Task material:
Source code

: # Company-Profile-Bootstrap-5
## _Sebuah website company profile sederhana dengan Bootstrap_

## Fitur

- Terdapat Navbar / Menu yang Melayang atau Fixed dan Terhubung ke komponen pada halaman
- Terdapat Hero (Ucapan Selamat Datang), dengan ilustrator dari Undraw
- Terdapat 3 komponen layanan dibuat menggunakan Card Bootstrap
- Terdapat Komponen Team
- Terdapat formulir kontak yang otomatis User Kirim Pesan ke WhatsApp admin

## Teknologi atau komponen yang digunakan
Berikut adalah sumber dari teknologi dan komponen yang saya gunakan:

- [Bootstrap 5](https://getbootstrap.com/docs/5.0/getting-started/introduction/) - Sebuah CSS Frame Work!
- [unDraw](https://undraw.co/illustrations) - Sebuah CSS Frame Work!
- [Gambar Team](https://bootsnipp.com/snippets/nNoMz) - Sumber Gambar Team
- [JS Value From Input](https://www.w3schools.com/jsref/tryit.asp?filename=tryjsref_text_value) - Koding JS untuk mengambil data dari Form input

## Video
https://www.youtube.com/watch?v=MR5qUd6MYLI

* * *

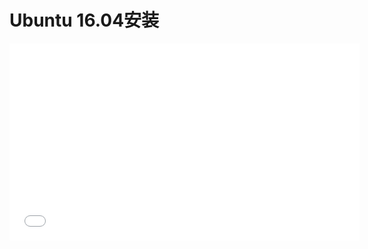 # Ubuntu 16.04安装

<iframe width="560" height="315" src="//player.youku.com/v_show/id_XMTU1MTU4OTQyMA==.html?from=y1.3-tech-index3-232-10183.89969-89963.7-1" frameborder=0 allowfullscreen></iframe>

Task directions: Which lines in the records above include the word "Work"? Copy them out.

Solution for this exercise:
- [Bootstrap 5](https://getbootstrap.com/docs/5.0/getting-started/introduction/) - Sebuah CSS Frame Work!
- [unDraw](https://undraw.co/illustrations) - Sebuah CSS Frame Work!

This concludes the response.